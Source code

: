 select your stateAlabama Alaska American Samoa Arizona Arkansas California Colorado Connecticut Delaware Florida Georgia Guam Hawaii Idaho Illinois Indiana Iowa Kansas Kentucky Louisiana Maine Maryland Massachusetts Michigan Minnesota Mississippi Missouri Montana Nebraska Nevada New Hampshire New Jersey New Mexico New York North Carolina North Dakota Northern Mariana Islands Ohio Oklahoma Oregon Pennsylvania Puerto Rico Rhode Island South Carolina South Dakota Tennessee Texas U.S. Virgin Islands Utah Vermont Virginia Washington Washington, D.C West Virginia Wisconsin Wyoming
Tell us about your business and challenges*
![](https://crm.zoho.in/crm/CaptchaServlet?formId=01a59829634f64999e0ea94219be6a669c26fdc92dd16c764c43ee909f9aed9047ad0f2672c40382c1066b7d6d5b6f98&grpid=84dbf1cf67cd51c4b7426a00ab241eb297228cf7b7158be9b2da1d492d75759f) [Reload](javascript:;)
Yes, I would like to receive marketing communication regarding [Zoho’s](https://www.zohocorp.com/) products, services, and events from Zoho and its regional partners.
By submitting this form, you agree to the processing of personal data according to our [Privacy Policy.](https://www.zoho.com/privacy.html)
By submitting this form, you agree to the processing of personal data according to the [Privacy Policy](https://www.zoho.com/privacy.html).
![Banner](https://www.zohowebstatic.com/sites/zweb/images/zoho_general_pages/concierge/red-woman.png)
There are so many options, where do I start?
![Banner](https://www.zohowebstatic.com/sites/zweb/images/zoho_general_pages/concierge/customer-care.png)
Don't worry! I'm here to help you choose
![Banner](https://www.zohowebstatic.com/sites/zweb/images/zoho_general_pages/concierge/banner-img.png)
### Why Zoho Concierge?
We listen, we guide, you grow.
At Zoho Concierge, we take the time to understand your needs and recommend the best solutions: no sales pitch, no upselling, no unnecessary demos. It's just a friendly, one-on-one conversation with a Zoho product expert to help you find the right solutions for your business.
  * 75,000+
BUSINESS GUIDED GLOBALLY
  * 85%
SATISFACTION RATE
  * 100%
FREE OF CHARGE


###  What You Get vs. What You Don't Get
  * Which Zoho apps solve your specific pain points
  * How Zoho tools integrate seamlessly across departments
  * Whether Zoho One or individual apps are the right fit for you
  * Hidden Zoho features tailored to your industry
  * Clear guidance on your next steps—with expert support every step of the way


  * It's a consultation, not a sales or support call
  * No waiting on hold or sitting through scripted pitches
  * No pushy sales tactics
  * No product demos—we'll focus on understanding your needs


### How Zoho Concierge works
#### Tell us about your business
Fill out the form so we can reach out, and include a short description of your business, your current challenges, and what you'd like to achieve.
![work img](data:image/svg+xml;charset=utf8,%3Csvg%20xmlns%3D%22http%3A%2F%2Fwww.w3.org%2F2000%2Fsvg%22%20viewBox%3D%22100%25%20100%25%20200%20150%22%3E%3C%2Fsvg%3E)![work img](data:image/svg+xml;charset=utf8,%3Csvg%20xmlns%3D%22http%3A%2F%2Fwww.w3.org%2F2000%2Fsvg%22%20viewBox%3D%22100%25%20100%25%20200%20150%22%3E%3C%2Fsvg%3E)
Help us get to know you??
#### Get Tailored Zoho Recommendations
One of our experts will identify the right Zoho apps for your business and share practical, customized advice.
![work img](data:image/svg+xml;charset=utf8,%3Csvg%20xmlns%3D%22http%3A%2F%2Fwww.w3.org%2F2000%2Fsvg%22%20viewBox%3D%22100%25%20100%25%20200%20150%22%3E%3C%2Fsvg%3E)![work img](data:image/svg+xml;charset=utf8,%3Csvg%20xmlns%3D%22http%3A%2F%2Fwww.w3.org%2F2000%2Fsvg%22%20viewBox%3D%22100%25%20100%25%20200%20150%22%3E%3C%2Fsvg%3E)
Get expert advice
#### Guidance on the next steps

■ WHAT TO PRODUCE
From the line containing "understanding your needs" through the end of the material, print each line exactly as it appears.

■ OUTPUT OF THE EXERCISE
  * No product demos—we'll focus on understanding your needs


### How Zoho Concierge works
#### Tell us about your business
Fill out the form so we can reach out, and include a short description of your business, your current challenges, and what you'd like to achieve.
![work img](data:image/svg+xml;charset=utf8,%3Csvg%20xmlns%3D%22http%3A%2F%2Fwww.w3.org%2F2000%2Fsvg%22%20viewBox%3D%22100%25%20100%25%20200%20150%22%3E%3C%2Fsvg%3E)![work img](data:image/svg+xml;charset=utf8,%3Csvg%20xmlns%3D%22http%3A%2F%2Fwww.w3.org%2F2000%2Fsvg%22%20viewBox%3D%22100%25%20100%25%20200%20150%22%3E%3C%2Fsvg%3E)
Help us get to know you??
#### Get Tailored Zoho Recommendations
One of our experts will identify the right Zoho apps for your business and share practical, customized advice.
![work img](data:image/svg+xml;charset=utf8,%3Csvg%20xmlns%3D%22http%3A%2F%2Fwww.w3.org%2F2000%2Fsvg%22%20viewBox%3D%22100%25%20100%25%20200%20150%22%3E%3C%2Fsvg%3E)![work img](data:image/svg+xml;charset=utf8,%3Csvg%20xmlns%3D%22http%3A%2F%2Fwww.w3.org%2F2000%2Fsvg%22%20viewBox%3D%22100%25%20100%25%20200%20150%22%3E%3C%2Fsvg%3E)
Get expert advice
#### Guidance on the next steps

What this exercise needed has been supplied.